Stored dataset items:

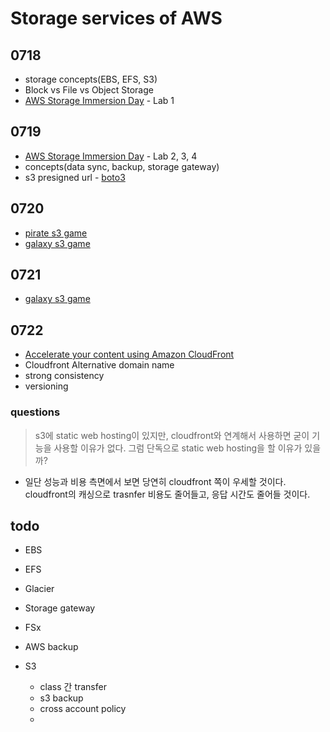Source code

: # Storage services of AWS

## 0718

- storage concepts(EBS, EFS, S3)
- Block vs File vs Object Storage
- [AWS Storage Immersion Day](https://catalog.us-east-1.prod.workshops.aws/workshops/74237958-77c8-4e7f-a02f-ae201a04d759/en-US) - Lab 1

## 0719

- [AWS Storage Immersion Day](https://catalog.us-east-1.prod.workshops.aws/workshops/74237958-77c8-4e7f-a02f-ae201a04d759/en-US) - Lab 2, 3, 4
- concepts(data sync, backup, storage gateway)
- s3 presigned url - [boto3](server/main.py)

## 0720

- [pirate s3 game](http://s3game-level1.s3-website.us-east-2.amazonaws.com/level1.html)
- [galaxy s3 game](http://s3game-galaxy-level1.s3-website.us-east-2.amazonaws.com/)

## 0721

- [galaxy s3 game](http://s3game-galaxy-level1.s3-website.us-east-2.amazonaws.com/)

## 0722

- [Accelerate your content using Amazon CloudFront](https://catalog.us-east-1.prod.workshops.aws/workshops/9331108e-464e-4699-8a9c-486090105878/en-US/10-create-ec2-and-s3-origins)
- Cloudfront Alternative domain name
- strong consistency
- versioning

### questions

> s3에 static web hosting이 있지만, cloudfront와 연계해서 사용하면 굳이 기능을 사용할 이유가 없다. 그럼 단독으로 static web hosting을 할 이유가 있을까?

- 일단 성능과 비용 측면에서 보면 당연히 cloudfront 쪽이 우세할 것이다. cloudfront의 캐싱으로 trasnfer 비용도 줄어들고, 응답 시간도 줄어들 것이다.

## todo

- EBS
- EFS
- Glacier
- Storage gateway
- FSx
- AWS backup

- S3
  - class 간 transfer
  - s3 backup
  - cross account policy
  -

- _EXERCISE PROMPT_
Your answer should be only the number of lines in the entries above that hold the string "concepts".

- _WRITTEN RESPONSE_
2